The Reserve Bank of India (RBI) has issued a draft circular on digital banking, highlighting that banks should not require customers to use digital banking for accessing other services. The RBI also proposed enhanced fraud protection measures to safeguard customers. According to the central bank's guidelines, banks cannot compel customers to opt for digital banking channels to avail services like debit cards.
Digital banking channels refer to services offered by banks through websites, mobile phones, or other electronic means, allowing users to conduct transactions. The RBI emphasized that banks must adhere to customer protection guidelines, including limiting liability in cases of unauthorized electronic transactions. "Banks shall comply with the guidelines on customer protection, including limiting of liability in unauthorised electronic banking transactions," stated the RBI.

Net Worth and Customer Consent
The draft specifies that individuals with a net worth exceeding ₹50 crore must seek prior approval from the bank before accessing digital transactional facilities. This is due to the 'minimum regulatory requirement.' The RBI noted, "Net worth as per minimum regulatory requirement or ₹50 crore, whichever is higher, as on 31 March of the immediately preceding financial year."

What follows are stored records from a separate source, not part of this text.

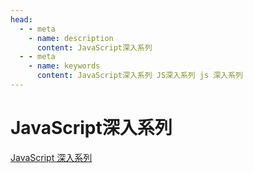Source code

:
 ```yaml
---
head:
  - - meta
    - name: description
      content: JavaScript深入系列
  - - meta
    - name: keywords
      content: JavaScript深入系列 JS深入系列 js 深入系列
---
```


# JavaScript深入系列

[JavaScript 深入系列](https://github.com/mqyqingfeng/Blog)


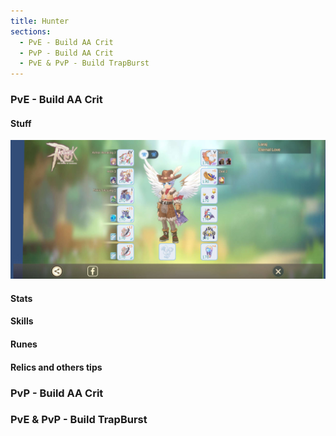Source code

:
 ```yaml
---
title: Hunter
sections:
  - PvE - Build AA Crit
  - PvP - Build AA Crit
  - PvE & PvP - Build TrapBurst
---
```


### PvE - Build AA Crit 

#### Stuff

<img src="https://github.com/RoM-EternalPov/RoM-EternalPov.github.io/blob/gh-pages/assets/images/jobs/hunter/Hunter_PvE_AA_Crit_Build.png?raw=true">

#### Stats

#### Skills

#### Runes

#### Relics and others tips

### PvP - Build AA Crit

### PvE & PvP - Build TrapBurst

Additionally, banks are required to obtain explicit consent from customers before offering any digital banking service. This consent must be documented. The RBI stated that SMS or email alerts will be sent to the customer's registered mobile number or email for both financial and non-financial operations in their accounts.
Clear Communication and Risk Mitigation
The central bank instructed banks to present terms and conditions in clear and simple language in English, Hindi, and local languages for easy understanding by customers. Furthermore, banks are directed to implement 'risk mitigation measures' based on transaction limits and velocity according to their risk perception.
Banks should establish appropriate risk mitigation strategies aligned with their policies such as transaction limits (per transaction, daily, weekly, monthly), transaction velocity limits, fraud checks, etc., depending on their risk assessment. This directive aims at minimizing potential risks associated with digital transactions.
Surveillance Mechanism
The RBI also called for a robust transaction monitoring and surveillance mechanism within banks. This system should analyze customer transaction behavior patterns and monitor unusual activities. It may involve obtaining prior confirmation from customers for outlier transactions as part of the Fraud Risk Management Policy.
This initiative by the RBI aims at enhancing security in digital banking while ensuring transparency and customer consent are prioritized. By implementing these guidelines effectively, banks can offer safer digital services while maintaining customer trust.